Ultimately, the best option for you will depend on your personal preferences and the amount of time and money you want to invest in tracking your hours. If you are looking for a simple and cost-effective solution, sticking with a spreadsheet may be your best bet. But if you want a more automated and streamlined solution, investing in a service like RepsTracker or using real estate software may be worth considering.

Post: New roof-visible nails . Is this normal ?

Edward Zachary SamperioPosted
  • New to Real Estate
  • San Antonio, TX
  • Posts 110
  • Votes 57

It is common practice to use sealant on exposed nails in roofing to prevent water penetration.
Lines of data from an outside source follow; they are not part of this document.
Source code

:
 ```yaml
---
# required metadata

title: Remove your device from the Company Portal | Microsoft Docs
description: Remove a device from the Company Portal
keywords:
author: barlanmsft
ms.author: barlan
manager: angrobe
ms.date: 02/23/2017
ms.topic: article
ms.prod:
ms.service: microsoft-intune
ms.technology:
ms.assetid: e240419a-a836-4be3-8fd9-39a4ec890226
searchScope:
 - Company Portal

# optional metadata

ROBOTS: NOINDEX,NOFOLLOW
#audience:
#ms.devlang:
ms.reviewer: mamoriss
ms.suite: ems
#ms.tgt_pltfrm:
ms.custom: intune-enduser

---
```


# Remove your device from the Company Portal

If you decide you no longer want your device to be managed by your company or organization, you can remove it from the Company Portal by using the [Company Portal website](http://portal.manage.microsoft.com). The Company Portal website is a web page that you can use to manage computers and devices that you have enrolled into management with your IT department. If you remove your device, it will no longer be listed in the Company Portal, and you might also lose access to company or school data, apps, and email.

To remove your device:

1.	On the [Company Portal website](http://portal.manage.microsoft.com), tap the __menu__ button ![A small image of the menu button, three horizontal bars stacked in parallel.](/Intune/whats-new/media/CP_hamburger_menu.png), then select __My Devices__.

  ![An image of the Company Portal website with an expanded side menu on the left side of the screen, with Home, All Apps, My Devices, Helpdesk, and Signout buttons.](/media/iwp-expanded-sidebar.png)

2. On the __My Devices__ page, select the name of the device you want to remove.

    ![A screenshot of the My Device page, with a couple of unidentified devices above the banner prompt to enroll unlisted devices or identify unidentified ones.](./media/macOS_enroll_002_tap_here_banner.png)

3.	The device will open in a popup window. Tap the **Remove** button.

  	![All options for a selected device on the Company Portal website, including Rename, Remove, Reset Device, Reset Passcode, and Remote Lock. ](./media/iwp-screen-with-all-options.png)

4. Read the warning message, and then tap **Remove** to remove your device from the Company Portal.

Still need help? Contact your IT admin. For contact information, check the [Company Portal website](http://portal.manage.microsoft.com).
This is particularly important in areas where water may collect, such as the peaks of hip roofs or around vents.

That being said, it's also important to ensure that the roofing contractor you hired did a quality job and used appropriate materials. Sloppiness in other areas of the job could be a cause for concern, and you may want to have the work inspected by a qualified professional to ensure that it was done correctly. If you have any doubts or concerns, it's always better to address them sooner rather than later to prevent potential problems down the line.

Post: First time home Buyer Discouraged

Edward Zachary SamperioPosted
  • New to Real Estate
  • San Antonio, TX
  • Posts 110
  • Votes 57

I understand how frustrating it can be to feel like you're not making progress towards your goals, especially when it comes to real estate investing. However, there are a few things you can do to help you stay motivated and on track:

  1. Keep saving: Even if you're not finding the right property right now, continue to save as much money as you can. This will help you when you do find the right property and need to come up with a down payment.
  2. Network with other investors: Join local real estate investing groups or attend events to connect with other investors in your area. They may have insight into properties that are not yet listed or know of off-market deals that could be a good fit for you.
  3. Consider other markets: If you're having trouble finding properties in your local market, consider expanding your search to other markets. Look for areas with growing populations, good job prospects, and affordable housing.
  4. Be patient: Real estate investing is a long-term game, and it's important to stay patient and persistent. Keep educating yourself on the market, continue to save, and be ready to act quickly when the right opportunity presents itself.

Remember, the real estate market is constantly changing, and just because things may be challenging now doesn't mean they will always be that way. Stay focused on your goals, continue to educate yourself, and keep pushing forward. Good luck!